"""
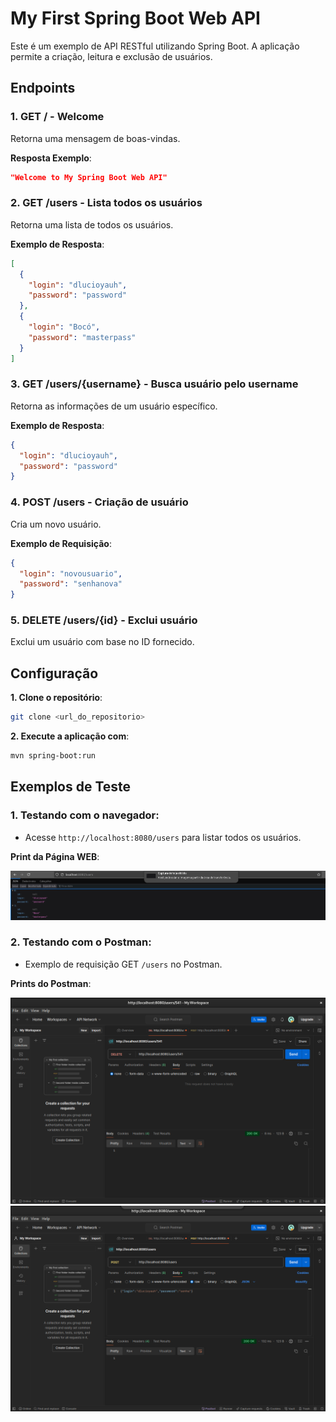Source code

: # My First Spring Boot Web API

Este é um exemplo de API RESTful utilizando Spring Boot. A aplicação permite a criação, leitura e exclusão de usuários.

## Endpoints

### 1. **GET /** - Welcome
Retorna uma mensagem de boas-vindas.

**Resposta Exemplo**:
```json
"Welcome to My Spring Boot Web API"
```
### 2. GET /users - Lista todos os usuários

Retorna uma lista de todos os usuários.

**Exemplo de Resposta**:
```json
[
  {
    "login": "dlucioyauh",
    "password": "password"
  },
  {
    "login": "Bocó",
    "password": "masterpass"
  }
]
```
### 3. GET /users/{username} - Busca usuário pelo username

Retorna as informações de um usuário específico.

**Exemplo de Resposta**:
```json
{
  "login": "dlucioyauh",
  "password": "password"
}
```

### 4. POST /users - Criação de usuário

Cria um novo usuário.

**Exemplo de Requisição**:

```json
{
  "login": "novousuario",
  "password": "senhanova"
}
```
### 5. DELETE /users/{id} - Exclui usuário

Exclui um usuário com base no ID fornecido.
## Configuração

   **1. Clone o repositório**:
```bash
git clone <url_do_repositorio>
```

   **2. Execute a aplicação com**:
```bash
mvn spring-boot:run
```
## Exemplos de Teste

### 1. Testando com o navegador:
- Acesse `http://localhost:8080/users` para listar todos os usuários.
  
**Print da Página WEB**:

![Página WEB](images/Pagina_WEB.png)

### 2. Testando com o Postman:
- Exemplo de requisição GET `/users` no Postman.

**Prints do Postman**:

![Postman GET](images/Postman1.png)
![Postman GET com username](images/Postman2.png)
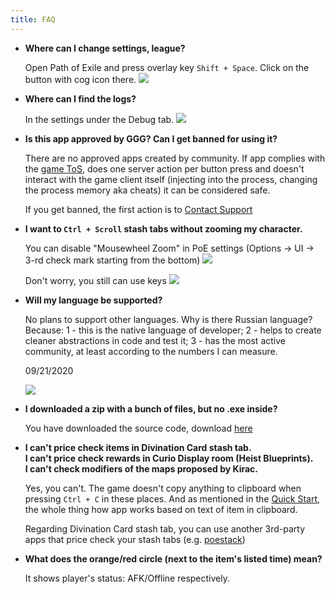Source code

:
 ```yaml
---
title: FAQ
---
```


- **Where can I change settings, league?**

  Open Path of Exile and press overlay key `Shift + Space`. Click on the button with cog icon there.
  ![](https://i.imgur.com/81L9Cp0.png)

- **Where can I find the logs?**

  In the settings under the Debug tab.
  ![](https://i.imgur.com/0VPm9Cz.png)

- **Is this app approved by GGG? Can I get banned for using it?**

  There are no approved apps created by community. If app complies with the [game ToS](https://www.pathofexile.com/legal/terms-of-use-and-privacy-policy), does one server action per button press
  and doesn't interact with the game client itself (injecting into the process, changing the process memory aka cheats)
  it can be considered safe.

  If you get banned, the first action is to [Contact Support](https://www.pathofexile.com/support)

- **I want to `Ctrl + Scroll` stash tabs without zooming my character.**

  You can disable "Mousewheel Zoom" in PoE settings (Options -> UI -> 3-rd check mark starting from the bottom)
  ![](https://imgur.com/WJcChYb.png)

  Don't worry, you still can use keys
  ![](https://imgur.com/F3GA0f0.png)

- **Will my language be supported?**

  No plans to support other languages. Why is there Russian language?
  Because:
    1 - this is the native language of developer;
    2 - helps to create cleaner abstractions in code and test it;
    3 - has the most active community, at least according to the numbers I can measure.

  09/21/2020

  ![](https://imgur.com/HujBLLR.png)

- **I downloaded a zip with a bunch of files, but no .exe inside?**

  You have downloaded the source code, download [here](/download)

- **I can't price check items in Divination Card stash tab.**\
  **I can't price check rewards in Curio Display room (Heist Blueprints).**\
  **I can't check modifiers of the maps proposed by Kirac.**

  Yes, you can't. The game doesn't copy anything to clipboard when pressing `Ctrl + C` in these places.
  And as mentioned in the [Quick Start](/quick-start), the whole thing how
  app works based on text of item in clipboard.

  Regarding Divination Card stash tab, you can use another 3rd-party apps that
  price check your stash tabs (e.g. [poestack](https://poestack.com/))

- **What does the orange/red circle (next to the item's listed time) mean?**

  It shows player's status: AFK/Offline respectively.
"""
All records above are to be printed exactly, minus the pictures they contain.

Source code

: # My First Spring Boot Web API

Este é um exemplo de API RESTful utilizando Spring Boot. A aplicação permite a criação, leitura e exclusão de usuários.

## Endpoints

### 1. **GET /** - Welcome
Retorna uma mensagem de boas-vindas.

**Resposta Exemplo**:
```json
"Welcome to My Spring Boot Web API"
```
### 2. GET /users - Lista todos os usuários

Retorna uma lista de todos os usuários.

**Exemplo de Resposta**:
```json
[
  {
    "login": "dlucioyauh",
    "password": "password"
  },
  {
    "login": "Bocó",
    "password": "masterpass"
  }
]
```
### 3. GET /users/{username} - Busca usuário pelo username

Retorna as informações de um usuário específico.

**Exemplo de Resposta**:
```json
{
  "login": "dlucioyauh",
  "password": "password"
}
```

### 4. POST /users - Criação de usuário

Cria um novo usuário.

**Exemplo de Requisição**:

```json
{
  "login": "novousuario",
  "password": "senhanova"
}
```
### 5. DELETE /users/{id} - Exclui usuário

Exclui um usuário com base no ID fornecido.
## Configuração

   **1. Clone o repositório**:
```bash
git clone <url_do_repositorio>
```

   **2. Execute a aplicação com**:
```bash
mvn spring-boot:run
```
## Exemplos de Teste

### 1. Testando com o navegador:
- Acesse `http://localhost:8080/users` para listar todos os usuários.
  
**Print da Página WEB**:

![Página WEB](images/Pagina_WEB.png)

### 2. Testando com o Postman:
- Exemplo de requisição GET `/users` no Postman.

**Prints do Postman**:

![Postman GET](images/Postman1.png)
![Postman GET com username](images/Postman2.png)
Source code

:
 ```yaml
---
title: FAQ
---
```


- **Where can I change settings, league?**

  Open Path of Exile and press overlay key `Shift + Space`. Click on the button with cog icon there.
  ![](https://i.imgur.com/81L9Cp0.png)

- **Where can I find the logs?**

  In the settings under the Debug tab.
  ![](https://i.imgur.com/0VPm9Cz.png)

- **Is this app approved by GGG? Can I get banned for using it?**

  There are no approved apps created by community. If app complies with the [game ToS](https://www.pathofexile.com/legal/terms-of-use-and-privacy-policy), does one server action per button press
  and doesn't interact with the game client itself (injecting into the process, changing the process memory aka cheats)
  it can be considered safe.

  If you get banned, the first action is to [Contact Support](https://www.pathofexile.com/support)

- **I want to `Ctrl + Scroll` stash tabs without zooming my character.**

  You can disable "Mousewheel Zoom" in PoE settings (Options -> UI -> 3-rd check mark starting from the bottom)
  ![](https://imgur.com/WJcChYb.png)

  Don't worry, you still can use keys
  ![](https://imgur.com/F3GA0f0.png)

- **Will my language be supported?**

  No plans to support other languages. Why is there Russian language?
  Because:
    1 - this is the native language of developer;
    2 - helps to create cleaner abstractions in code and test it;
    3 - has the most active community, at least according to the numbers I can measure.

  09/21/2020

  ![](https://imgur.com/HujBLLR.png)

- **I downloaded a zip with a bunch of files, but no .exe inside?**

  You have downloaded the source code, download [here](/download)

- **I can't price check items in Divination Card stash tab.**\
  **I can't price check rewards in Curio Display room (Heist Blueprints).**\
  **I can't check modifiers of the maps proposed by Kirac.**

  Yes, you can't. The game doesn't copy anything to clipboard when pressing `Ctrl + C` in these places.
  And as mentioned in the [Quick Start](/quick-start), the whole thing how
  app works based on text of item in clipboard.

  Regarding Divination Card stash tab, you can use another 3rd-party apps that
  price check your stash tabs (e.g. [poestack](https://poestack.com/))

- **What does the orange/red circle (next to the item's listed time) mean?**

  It shows player's status: AFK/Offline respectively.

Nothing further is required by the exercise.